#### Available data:
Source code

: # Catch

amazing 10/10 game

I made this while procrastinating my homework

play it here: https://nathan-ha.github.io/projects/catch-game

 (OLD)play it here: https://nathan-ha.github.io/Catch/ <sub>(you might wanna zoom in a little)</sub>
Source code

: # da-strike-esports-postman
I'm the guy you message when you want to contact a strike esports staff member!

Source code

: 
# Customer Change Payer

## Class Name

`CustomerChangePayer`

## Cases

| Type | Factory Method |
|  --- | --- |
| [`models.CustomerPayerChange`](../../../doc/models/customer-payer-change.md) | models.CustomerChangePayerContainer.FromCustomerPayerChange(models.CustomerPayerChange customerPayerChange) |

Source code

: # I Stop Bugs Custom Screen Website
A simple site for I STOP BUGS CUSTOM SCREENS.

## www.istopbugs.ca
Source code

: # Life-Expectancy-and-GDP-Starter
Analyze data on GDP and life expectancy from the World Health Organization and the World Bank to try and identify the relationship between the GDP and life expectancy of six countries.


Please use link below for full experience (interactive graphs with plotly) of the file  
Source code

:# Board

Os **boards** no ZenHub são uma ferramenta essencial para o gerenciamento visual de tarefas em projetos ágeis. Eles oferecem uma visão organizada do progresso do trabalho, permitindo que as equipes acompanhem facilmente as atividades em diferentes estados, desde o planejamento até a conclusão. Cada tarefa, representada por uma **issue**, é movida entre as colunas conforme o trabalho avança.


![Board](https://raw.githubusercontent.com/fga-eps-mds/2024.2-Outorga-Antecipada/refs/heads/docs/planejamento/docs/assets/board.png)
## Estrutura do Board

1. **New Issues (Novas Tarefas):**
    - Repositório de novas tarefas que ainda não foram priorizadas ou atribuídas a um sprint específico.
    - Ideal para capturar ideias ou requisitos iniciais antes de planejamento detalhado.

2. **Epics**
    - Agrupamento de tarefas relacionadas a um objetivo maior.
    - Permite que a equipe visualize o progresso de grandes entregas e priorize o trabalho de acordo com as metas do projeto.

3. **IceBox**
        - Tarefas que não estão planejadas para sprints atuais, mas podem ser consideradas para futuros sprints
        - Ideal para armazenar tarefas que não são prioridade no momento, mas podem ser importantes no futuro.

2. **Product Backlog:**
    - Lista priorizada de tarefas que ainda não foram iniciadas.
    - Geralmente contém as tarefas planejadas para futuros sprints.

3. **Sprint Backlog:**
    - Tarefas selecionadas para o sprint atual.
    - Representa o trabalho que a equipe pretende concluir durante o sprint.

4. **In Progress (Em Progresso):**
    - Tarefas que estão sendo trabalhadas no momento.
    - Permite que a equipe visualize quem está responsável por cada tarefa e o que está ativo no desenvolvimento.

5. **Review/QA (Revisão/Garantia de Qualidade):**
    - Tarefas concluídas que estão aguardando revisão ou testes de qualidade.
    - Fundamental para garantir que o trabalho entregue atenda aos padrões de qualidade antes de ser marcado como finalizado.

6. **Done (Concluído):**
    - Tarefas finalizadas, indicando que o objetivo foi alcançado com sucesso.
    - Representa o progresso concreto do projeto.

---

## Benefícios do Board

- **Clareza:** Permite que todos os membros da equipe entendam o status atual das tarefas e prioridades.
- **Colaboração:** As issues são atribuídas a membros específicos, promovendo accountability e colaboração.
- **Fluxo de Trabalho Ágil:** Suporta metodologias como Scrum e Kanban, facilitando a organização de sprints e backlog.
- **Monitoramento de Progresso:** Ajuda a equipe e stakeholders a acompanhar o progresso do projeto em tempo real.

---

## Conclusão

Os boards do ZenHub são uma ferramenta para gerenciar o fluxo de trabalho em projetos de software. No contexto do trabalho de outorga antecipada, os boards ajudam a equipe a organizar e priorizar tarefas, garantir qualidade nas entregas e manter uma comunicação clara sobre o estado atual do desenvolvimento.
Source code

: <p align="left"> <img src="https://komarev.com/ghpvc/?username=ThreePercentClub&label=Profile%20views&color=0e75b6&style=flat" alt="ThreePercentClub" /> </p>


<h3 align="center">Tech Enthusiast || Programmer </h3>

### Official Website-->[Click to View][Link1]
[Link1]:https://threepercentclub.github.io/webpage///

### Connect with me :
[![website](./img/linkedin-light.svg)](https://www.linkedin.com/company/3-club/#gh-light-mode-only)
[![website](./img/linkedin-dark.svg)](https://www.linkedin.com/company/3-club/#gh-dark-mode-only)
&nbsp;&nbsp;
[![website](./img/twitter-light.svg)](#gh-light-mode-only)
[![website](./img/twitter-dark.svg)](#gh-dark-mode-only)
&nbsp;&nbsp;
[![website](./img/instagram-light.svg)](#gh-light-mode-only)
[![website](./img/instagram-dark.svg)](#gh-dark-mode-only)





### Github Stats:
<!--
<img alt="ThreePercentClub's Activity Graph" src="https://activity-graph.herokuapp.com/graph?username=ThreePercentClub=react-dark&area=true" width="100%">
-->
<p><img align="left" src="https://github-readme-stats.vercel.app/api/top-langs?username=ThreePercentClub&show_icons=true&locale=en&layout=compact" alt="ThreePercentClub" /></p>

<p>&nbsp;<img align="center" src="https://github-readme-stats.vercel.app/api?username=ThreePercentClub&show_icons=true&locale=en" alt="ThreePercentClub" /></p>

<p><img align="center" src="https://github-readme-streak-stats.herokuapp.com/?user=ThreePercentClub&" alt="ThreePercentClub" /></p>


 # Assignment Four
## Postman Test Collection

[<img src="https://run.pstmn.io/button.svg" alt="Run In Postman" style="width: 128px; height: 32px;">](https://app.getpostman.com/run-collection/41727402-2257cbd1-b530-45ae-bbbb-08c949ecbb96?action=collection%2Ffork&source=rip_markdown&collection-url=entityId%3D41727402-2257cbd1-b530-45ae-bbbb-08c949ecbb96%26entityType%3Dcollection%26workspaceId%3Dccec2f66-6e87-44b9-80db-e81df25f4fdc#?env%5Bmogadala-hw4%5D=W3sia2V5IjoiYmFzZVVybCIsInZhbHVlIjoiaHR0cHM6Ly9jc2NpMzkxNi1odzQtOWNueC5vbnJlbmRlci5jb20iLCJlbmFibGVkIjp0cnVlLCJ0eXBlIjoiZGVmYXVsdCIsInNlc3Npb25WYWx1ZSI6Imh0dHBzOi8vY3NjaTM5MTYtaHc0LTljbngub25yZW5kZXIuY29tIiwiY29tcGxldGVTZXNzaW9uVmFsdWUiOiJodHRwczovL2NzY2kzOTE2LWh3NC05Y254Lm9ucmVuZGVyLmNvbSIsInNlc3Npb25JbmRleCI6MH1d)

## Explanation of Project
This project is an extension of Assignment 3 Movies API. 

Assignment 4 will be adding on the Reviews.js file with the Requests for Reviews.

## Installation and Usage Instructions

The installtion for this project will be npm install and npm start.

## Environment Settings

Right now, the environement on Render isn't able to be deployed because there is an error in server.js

#### Task item:
Output only an exact transcription of the lines above from the one with "1. **New Issues (Novas Tarefas):**" up to and including the one with "## Conclusão".

#### Solution below:
1. **New Issues (Novas Tarefas):**
    - Repositório de novas tarefas que ainda não foram priorizadas ou atribuídas a um sprint específico.
    - Ideal para capturar ideias ou requisitos iniciais antes de planejamento detalhado.

2. **Epics**
    - Agrupamento de tarefas relacionadas a um objetivo maior.
    - Permite que a equipe visualize o progresso de grandes entregas e priorize o trabalho de acordo com as metas do projeto.

3. **IceBox**
        - Tarefas que não estão planejadas para sprints atuais, mas podem ser consideradas para futuros sprints
        - Ideal para armazenar tarefas que não são prioridade no momento, mas podem ser importantes no futuro.

2. **Product Backlog:**
    - Lista priorizada de tarefas que ainda não foram iniciadas.
    - Geralmente contém as tarefas planejadas para futuros sprints.

3. **Sprint Backlog:**
    - Tarefas selecionadas para o sprint atual.
    - Representa o trabalho que a equipe pretende concluir durante o sprint.

4. **In Progress (Em Progresso):**
    - Tarefas que estão sendo trabalhadas no momento.
    - Permite que a equipe visualize quem está responsável por cada tarefa e o que está ativo no desenvolvimento.

5. **Review/QA (Revisão/Garantia de Qualidade):**
    - Tarefas concluídas que estão aguardando revisão ou testes de qualidade.
    - Fundamental para garantir que o trabalho entregue atenda aos padrões de qualidade antes de ser marcado como finalizado.

6. **Done (Concluído):**
    - Tarefas finalizadas, indicando que o objetivo foi alcançado com sucesso.
    - Representa o progresso concreto do projeto.

---

## Benefícios do Board

- **Clareza:** Permite que todos os membros da equipe entendam o status atual das tarefas e prioridades.
- **Colaboração:** As issues são atribuídas a membros específicos, promovendo accountability e colaboração.
- **Fluxo de Trabalho Ágil:** Suporta metodologias como Scrum e Kanban, facilitando a organização de sprints e backlog.
- **Monitoramento de Progresso:** Ajuda a equipe e stakeholders a acompanhar o progresso do projeto em tempo real.

---

## Conclusão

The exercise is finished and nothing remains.